Tags
belonging, Canada, Celebrations, family, food, Football, friends, Macy's Parade, memories, mom
It’s Thanksgiving Weekend here in Oh Canada. But I just can’t get in the Mood to celebrate. You would think that after 21 years of living here, that I’d accept the October date to celebrate one of my favourite holidays of the year — Halloween always was and remains my favourite. But I just can’t get used to this early October date for all the table-sitting, food-stuffing merry times. I concede that it makes absolute, perfect sense to have set a harvest festival at this time of the year. The crops have been picked, the bounty enjoyed and people, like my dear friend and neighbour, Margaret, have spent hot August afternoons — and September ones too — in the kitchen sterilizing jars and boiling vats of fruit jams and chutneys and pickling tomatoes and green beans and carrying them down to the cellar to be gifted and eaten over the dark days from November to March. (I shouldn’t have written that last phrase. Just those little five words are enough for me to want to go hide under the blankets with Nicky and not get up until April.) All that good stuff in Margaret’s basement is enough reason to celebrate this Monday’s holiday but I just don’t “feel” it. Maybe, if I had some of Margaret’s bread-and-butter pickles and strawberry jam, I’d feel differently.
But, back to this October Thanksgiving thing. When I first arrived here, I tried to embrace all the Canadianisms that I could. For example, I started to end every sentence on an up-note like I was asking a question. I noticed this way of speaking almost immediately upon arrival here. It drove me crazy because I never knew whether the person was asking me a question or just making a statement in a weird way. But, I thought, “When in Canada…” So, in the spirit of wanting to fit in, I started doing it too. “Hi. My name is Ann?” I’d say in a questioning way. It made me immediately doubt that I really was “Ann” and this made me have even more self doubts than the huge bundle I came up here with in 1995. So, instead, I started ending all my sentences with “eh” which softened the effect a little and didn’t hurt my self esteem quite as much. The speaking taken care of, I decided, that first October, to have a Thanksgiving dinner to honour my first fall here. Since I didn’t know anyone to invite and the murmuring ex-husband wasn’t yet comfortable with introducing me to anyone, it was a small affair and definitely did not have that warm, fuzzy family feel of my Thanksgivings of old. I decided then that until I knew more people, I was not going to all that bother for just the two of us. Going to a movie on the day seemed to be a better celebration. But I did miss having a real Thanksgiving for sure.

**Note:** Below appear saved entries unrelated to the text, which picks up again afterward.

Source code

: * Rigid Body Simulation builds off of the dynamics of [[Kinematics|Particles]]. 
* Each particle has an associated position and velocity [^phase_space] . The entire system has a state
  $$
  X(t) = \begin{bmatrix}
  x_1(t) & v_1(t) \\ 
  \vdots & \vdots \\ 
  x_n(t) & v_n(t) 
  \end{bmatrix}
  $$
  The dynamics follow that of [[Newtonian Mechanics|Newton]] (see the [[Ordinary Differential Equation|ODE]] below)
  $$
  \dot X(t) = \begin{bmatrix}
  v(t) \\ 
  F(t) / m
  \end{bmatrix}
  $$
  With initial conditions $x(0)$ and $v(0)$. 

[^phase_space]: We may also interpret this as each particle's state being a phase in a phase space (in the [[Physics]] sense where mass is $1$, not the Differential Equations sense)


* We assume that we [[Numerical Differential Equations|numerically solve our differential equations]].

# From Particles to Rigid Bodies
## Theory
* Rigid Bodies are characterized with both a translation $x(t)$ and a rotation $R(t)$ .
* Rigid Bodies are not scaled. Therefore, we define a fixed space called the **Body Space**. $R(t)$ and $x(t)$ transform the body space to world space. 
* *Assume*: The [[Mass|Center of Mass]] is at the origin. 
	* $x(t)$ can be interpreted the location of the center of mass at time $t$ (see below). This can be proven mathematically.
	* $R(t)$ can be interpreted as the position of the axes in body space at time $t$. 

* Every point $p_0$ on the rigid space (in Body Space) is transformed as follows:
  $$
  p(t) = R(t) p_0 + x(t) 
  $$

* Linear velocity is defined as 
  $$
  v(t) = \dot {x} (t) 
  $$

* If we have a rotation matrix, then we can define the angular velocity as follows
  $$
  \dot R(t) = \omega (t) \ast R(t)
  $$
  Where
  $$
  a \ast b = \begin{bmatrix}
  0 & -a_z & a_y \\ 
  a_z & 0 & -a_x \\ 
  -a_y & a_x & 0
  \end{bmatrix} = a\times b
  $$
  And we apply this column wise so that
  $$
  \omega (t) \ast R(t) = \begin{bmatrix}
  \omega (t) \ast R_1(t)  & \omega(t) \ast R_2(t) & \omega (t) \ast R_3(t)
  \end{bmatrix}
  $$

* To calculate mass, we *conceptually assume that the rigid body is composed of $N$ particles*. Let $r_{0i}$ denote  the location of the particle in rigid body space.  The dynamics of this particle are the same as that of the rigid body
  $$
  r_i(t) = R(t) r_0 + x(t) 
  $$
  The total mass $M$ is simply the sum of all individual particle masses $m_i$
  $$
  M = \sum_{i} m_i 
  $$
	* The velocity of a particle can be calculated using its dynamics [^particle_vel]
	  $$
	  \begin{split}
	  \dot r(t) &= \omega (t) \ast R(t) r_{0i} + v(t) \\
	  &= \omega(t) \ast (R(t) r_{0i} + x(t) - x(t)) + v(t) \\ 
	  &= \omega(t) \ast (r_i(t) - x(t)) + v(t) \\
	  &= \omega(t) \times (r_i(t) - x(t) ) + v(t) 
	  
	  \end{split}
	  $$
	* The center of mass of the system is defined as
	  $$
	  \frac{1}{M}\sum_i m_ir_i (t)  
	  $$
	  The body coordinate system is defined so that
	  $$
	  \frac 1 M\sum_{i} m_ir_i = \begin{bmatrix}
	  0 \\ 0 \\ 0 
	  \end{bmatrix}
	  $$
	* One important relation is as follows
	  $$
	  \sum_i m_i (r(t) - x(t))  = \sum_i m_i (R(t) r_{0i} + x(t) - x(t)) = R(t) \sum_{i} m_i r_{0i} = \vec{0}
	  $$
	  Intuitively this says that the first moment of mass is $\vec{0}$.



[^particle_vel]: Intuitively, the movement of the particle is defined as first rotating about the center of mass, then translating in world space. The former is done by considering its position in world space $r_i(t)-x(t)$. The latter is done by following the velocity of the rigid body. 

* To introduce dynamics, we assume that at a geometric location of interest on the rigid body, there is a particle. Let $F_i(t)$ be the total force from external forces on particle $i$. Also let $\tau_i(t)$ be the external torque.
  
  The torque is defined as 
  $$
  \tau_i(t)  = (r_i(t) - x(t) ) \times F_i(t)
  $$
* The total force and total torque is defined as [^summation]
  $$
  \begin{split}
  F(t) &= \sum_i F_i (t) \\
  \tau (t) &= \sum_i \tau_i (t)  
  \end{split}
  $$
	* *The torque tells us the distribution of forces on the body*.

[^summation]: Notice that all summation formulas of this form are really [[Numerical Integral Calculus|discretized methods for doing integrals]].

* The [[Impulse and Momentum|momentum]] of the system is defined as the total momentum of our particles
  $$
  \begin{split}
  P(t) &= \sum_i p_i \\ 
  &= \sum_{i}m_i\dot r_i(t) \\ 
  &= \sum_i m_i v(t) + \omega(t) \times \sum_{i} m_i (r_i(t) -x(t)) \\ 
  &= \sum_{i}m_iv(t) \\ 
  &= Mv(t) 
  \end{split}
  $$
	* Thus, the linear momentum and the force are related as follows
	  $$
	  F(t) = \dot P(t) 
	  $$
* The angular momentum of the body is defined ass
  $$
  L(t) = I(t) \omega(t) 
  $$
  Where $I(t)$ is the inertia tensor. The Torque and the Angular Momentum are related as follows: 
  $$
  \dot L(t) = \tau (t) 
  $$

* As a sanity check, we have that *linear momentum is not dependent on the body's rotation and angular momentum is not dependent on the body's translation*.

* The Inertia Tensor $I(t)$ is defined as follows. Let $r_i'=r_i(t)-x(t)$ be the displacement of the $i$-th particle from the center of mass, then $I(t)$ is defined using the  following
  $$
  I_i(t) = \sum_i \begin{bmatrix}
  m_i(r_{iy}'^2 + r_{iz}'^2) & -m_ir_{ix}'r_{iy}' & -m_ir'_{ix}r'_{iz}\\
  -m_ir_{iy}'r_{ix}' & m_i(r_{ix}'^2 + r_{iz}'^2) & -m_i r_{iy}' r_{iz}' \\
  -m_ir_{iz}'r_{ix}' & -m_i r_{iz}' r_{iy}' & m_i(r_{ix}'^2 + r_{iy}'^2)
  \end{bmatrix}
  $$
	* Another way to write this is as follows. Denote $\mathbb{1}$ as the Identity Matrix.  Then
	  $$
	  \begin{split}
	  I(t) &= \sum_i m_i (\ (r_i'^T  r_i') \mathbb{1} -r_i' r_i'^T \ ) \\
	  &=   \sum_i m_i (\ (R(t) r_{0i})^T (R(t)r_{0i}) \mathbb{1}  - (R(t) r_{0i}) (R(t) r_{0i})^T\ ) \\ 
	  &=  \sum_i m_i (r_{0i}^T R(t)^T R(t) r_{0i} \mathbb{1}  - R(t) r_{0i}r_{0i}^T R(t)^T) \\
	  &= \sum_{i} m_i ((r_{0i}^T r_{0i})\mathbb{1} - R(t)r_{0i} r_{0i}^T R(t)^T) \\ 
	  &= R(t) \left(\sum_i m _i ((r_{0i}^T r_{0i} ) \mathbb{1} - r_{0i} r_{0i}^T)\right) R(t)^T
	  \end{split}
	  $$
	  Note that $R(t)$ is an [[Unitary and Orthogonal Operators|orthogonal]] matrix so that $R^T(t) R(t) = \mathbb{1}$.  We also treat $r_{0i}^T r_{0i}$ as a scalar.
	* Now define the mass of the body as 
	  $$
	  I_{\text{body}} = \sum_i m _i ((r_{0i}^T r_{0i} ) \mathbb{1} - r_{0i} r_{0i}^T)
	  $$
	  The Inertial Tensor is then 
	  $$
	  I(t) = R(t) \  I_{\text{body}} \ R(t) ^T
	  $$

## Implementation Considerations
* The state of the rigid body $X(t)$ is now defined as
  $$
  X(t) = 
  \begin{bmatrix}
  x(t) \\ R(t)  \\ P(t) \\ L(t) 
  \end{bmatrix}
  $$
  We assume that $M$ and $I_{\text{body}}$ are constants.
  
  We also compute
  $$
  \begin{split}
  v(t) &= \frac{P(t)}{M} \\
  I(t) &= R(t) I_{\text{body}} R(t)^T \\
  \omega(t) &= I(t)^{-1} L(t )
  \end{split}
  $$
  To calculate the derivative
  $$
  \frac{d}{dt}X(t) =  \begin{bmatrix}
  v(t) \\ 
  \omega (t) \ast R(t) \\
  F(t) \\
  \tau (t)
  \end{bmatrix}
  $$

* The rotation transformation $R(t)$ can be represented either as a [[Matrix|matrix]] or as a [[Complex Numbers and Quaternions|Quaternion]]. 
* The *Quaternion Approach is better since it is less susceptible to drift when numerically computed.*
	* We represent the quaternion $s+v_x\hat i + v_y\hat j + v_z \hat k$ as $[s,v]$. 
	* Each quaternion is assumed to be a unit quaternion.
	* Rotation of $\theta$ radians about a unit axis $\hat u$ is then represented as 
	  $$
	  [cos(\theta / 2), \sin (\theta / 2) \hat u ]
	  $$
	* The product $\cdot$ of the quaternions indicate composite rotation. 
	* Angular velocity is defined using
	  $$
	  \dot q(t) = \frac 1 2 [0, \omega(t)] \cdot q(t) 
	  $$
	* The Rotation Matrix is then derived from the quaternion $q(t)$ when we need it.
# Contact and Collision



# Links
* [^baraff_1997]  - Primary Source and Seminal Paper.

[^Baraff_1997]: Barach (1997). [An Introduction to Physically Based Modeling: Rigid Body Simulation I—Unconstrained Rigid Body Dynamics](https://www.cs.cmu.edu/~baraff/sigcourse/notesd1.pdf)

I didn’t have another one until the ex-husband was gone and I had a big enough group of friends to share the work and the celebration. But even then, it just didn’t seem the same. I was talking to my friend, Jennette, about this last night. I told her that my memories of Thanksgiving are of it being cold outside — why else have that song, Over the River and Through the Snow as the Thanksgiving theme? I remember sitting with my mom in the living room peeling potatoes — you need a lot of hands and potatoes to make mashed potatoes for 14 people. We’d watch the Macy’s parade on TV while we peeled and the house smelled of roasting turkey that she had gotten up at 5 a.m. to put in the oven. My memory is definitely Norman Rockwell-ish if not Currier and Ives. (I didn’t mention the hours of football games to Jennette since I never liked those and I only wanted to share my sweet memories.) Jennette pointed out that, other than the Macy’s parade, they do all those things here, too. But it’s just not the same, I told her. It’s October.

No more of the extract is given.